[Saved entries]

::::

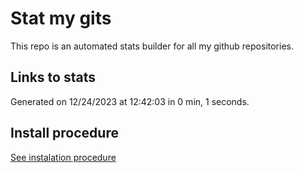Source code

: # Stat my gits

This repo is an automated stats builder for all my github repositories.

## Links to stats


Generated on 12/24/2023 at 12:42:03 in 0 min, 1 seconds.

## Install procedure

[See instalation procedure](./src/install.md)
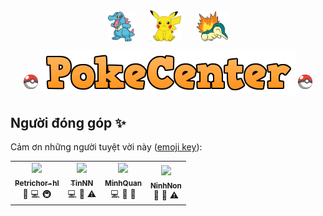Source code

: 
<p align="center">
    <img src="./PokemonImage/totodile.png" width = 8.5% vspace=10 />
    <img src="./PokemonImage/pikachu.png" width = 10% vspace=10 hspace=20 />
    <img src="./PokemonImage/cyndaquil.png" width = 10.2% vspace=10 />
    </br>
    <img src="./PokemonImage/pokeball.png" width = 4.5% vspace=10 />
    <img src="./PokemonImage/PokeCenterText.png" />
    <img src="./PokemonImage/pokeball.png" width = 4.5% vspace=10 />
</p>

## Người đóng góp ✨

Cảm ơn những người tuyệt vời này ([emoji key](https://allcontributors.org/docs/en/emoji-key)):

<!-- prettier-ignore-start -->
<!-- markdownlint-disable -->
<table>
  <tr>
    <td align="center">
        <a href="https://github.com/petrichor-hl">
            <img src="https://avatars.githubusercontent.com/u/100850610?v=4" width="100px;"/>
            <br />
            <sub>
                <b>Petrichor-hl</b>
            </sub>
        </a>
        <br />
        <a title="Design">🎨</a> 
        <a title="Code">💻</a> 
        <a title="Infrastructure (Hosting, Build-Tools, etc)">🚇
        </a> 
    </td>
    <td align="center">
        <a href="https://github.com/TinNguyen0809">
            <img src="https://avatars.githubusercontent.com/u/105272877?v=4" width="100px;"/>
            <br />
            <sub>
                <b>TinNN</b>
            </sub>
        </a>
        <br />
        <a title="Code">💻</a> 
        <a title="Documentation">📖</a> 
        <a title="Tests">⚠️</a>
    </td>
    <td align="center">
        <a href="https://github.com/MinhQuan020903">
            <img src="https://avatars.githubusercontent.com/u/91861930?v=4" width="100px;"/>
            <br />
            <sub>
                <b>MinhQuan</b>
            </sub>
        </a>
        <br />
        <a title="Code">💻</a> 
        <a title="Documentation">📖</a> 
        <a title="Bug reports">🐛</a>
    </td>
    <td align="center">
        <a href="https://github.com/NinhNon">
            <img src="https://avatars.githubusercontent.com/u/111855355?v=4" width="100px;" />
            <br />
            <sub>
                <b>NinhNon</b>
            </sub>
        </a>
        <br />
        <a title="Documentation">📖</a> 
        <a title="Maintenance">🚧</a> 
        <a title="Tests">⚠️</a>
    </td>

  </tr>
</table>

::::

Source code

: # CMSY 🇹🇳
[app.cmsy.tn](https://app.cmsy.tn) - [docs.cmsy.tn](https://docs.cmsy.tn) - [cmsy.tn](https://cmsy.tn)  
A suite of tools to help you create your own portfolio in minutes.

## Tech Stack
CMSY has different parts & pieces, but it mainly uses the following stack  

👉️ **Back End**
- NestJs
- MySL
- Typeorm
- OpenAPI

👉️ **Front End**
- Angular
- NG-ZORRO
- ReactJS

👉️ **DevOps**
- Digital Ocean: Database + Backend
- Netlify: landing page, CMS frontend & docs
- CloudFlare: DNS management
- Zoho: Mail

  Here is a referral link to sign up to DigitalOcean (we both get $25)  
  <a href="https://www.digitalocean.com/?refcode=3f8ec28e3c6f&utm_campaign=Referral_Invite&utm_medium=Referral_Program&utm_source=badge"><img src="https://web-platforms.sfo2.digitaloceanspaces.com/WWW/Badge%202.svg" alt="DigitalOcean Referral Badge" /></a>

::::

→ **ASSIGNMENT**:
Every line in the records that holds the word "procedure" should be copied into the answer.

→ **RESULT OF THE TASK**:
## Install procedure
[See instalation procedure](./src/install.md)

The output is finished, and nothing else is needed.